## DATASET EXCERPTS
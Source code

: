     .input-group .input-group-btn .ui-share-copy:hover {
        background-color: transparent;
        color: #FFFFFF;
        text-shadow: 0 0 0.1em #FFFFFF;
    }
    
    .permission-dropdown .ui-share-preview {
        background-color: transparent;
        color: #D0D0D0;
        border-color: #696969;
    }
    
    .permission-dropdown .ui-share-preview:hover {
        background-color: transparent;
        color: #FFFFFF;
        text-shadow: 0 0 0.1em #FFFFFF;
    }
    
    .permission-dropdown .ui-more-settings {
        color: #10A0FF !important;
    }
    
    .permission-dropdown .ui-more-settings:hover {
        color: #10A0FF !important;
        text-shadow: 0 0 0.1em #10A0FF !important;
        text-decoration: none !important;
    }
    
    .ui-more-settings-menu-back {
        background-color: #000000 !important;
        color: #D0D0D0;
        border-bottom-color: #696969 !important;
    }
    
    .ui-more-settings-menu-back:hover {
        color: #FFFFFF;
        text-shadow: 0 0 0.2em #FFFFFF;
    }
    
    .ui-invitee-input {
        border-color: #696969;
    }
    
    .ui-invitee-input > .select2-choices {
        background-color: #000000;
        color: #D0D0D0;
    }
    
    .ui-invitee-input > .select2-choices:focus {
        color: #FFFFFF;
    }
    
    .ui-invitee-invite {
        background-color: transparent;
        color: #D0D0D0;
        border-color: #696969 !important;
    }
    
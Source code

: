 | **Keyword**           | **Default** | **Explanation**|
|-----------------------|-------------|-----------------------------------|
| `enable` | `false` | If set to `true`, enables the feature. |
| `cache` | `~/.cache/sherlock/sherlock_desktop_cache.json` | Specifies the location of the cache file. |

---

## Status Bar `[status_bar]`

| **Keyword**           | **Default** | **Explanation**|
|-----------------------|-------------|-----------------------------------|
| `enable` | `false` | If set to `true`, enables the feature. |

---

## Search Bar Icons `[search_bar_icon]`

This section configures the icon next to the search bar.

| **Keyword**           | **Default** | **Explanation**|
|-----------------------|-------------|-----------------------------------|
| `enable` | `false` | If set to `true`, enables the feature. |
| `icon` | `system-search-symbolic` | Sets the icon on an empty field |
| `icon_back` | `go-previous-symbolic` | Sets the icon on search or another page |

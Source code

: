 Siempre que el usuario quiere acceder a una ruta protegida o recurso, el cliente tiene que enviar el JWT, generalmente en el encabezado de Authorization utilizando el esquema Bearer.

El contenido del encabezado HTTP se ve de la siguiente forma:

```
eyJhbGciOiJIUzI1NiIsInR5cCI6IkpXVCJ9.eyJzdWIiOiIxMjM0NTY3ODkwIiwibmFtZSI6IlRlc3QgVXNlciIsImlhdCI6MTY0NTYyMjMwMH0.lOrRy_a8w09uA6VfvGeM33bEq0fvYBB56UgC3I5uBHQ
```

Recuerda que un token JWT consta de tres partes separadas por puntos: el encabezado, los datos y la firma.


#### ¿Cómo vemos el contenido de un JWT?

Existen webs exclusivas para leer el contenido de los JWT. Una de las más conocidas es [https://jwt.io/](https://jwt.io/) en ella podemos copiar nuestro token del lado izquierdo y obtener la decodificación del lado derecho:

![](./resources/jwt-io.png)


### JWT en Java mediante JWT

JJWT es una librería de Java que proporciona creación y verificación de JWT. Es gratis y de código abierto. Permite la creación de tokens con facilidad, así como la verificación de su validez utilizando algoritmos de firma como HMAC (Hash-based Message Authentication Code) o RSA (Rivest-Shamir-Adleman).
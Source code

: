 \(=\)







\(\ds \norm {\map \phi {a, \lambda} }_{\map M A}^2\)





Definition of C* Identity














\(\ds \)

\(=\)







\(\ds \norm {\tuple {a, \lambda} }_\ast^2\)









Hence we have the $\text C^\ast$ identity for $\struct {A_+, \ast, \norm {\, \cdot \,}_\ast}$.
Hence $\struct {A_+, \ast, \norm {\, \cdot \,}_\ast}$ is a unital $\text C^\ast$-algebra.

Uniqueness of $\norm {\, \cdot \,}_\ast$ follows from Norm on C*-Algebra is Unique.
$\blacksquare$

## PROBLEM TO WORK ON
Quote the data above in full, changing nothing.

## RESULT FOR THIS TASK
Source code

:     .input-group .input-group-btn .ui-share-copy:hover {
        background-color: transparent;
        color: #FFFFFF;
        text-shadow: 0 0 0.1em #FFFFFF;
    }
    
    .permission-dropdown .ui-share-preview {
        background-color: transparent;
        color: #D0D0D0;
        border-color: #696969;
    }
    
    .permission-dropdown .ui-share-preview:hover {
        background-color: transparent;
        color: #FFFFFF;
        text-shadow: 0 0 0.1em #FFFFFF;
    }
    
    .permission-dropdown .ui-more-settings {
        color: #10A0FF !important;
    }
    
    .permission-dropdown .ui-more-settings:hover {
        color: #10A0FF !important;
        text-shadow: 0 0 0.1em #10A0FF !important;
        text-decoration: none !important;
    }
    
    .ui-more-settings-menu-back {
        background-color: #000000 !important;
        color: #D0D0D0;
        border-bottom-color: #696969 !important;
    }
    
    .ui-more-settings-menu-back:hover {
        color: #FFFFFF;
        text-shadow: 0 0 0.2em #FFFFFF;
    }
    
    .ui-invitee-input {
        border-color: #696969;
    }
    
    .ui-invitee-input > .select2-choices {
        background-color: #000000;
        color: #D0D0D0;
    }
    
    .ui-invitee-input > .select2-choices:focus {
        color: #FFFFFF;
    }
    
    .ui-invitee-invite {
        background-color: transparent;
        color: #D0D0D0;
        border-color: #696969 !important;
    }
    
Source code

: | **Keyword**           | **Default** | **Explanation**|
|-----------------------|-------------|-----------------------------------|
| `enable` | `false` | If set to `true`, enables the feature. |
| `cache` | `~/.cache/sherlock/sherlock_desktop_cache.json` | Specifies the location of the cache file. |

---

## Status Bar `[status_bar]`

| **Keyword**           | **Default** | **Explanation**|
|-----------------------|-------------|-----------------------------------|
| `enable` | `false` | If set to `true`, enables the feature. |

---

## Search Bar Icons `[search_bar_icon]`

This section configures the icon next to the search bar.

| **Keyword**           | **Default** | **Explanation**|
|-----------------------|-------------|-----------------------------------|
| `enable` | `false` | If set to `true`, enables the feature. |
| `icon` | `system-search-symbolic` | Sets the icon on an empty field |
| `icon_back` | `go-previous-symbolic` | Sets the icon on search or another page |

Source code

: Siempre que el usuario quiere acceder a una ruta protegida o recurso, el cliente tiene que enviar el JWT, generalmente en el encabezado de Authorization utilizando el esquema Bearer.

El contenido del encabezado HTTP se ve de la siguiente forma:

```
eyJhbGciOiJIUzI1NiIsInR5cCI6IkpXVCJ9.eyJzdWIiOiIxMjM0NTY3ODkwIiwibmFtZSI6IlRlc3QgVXNlciIsImlhdCI6MTY0NTYyMjMwMH0.lOrRy_a8w09uA6VfvGeM33bEq0fvYBB56UgC3I5uBHQ
```

Recuerda que un token JWT consta de tres partes separadas por puntos: el encabezado, los datos y la firma.


#### ¿Cómo vemos el contenido de un JWT?

Existen webs exclusivas para leer el contenido de los JWT. Una de las más conocidas es [https://jwt.io/](https://jwt.io/) en ella podemos copiar nuestro token del lado izquierdo y obtener la decodificación del lado derecho:

![](./resources/jwt-io.png)


### JWT en Java mediante JWT

JJWT es una librería de Java que proporciona creación y verificación de JWT. Es gratis y de código abierto. Permite la creación de tokens con facilidad, así como la verificación de su validez utilizando algoritmos de firma como HMAC (Hash-based Message Authentication Code) o RSA (Rivest-Shamir-Adleman).
Source code

: \(=\)







\(\ds \norm {\map \phi {a, \lambda} }_{\map M A}^2\)





Definition of C* Identity














\(\ds \)

\(=\)







\(\ds \norm {\tuple {a, \lambda} }_\ast^2\)









Hence we have the $\text C^\ast$ identity for $\struct {A_+, \ast, \norm {\, \cdot \,}_\ast}$.
Hence $\struct {A_+, \ast, \norm {\, \cdot \,}_\ast}$ is a unital $\text C^\ast$-algebra.

Uniqueness of $\norm {\, \cdot \,}_\ast$ follows from Norm on C*-Algebra is Unique.
$\blacksquare$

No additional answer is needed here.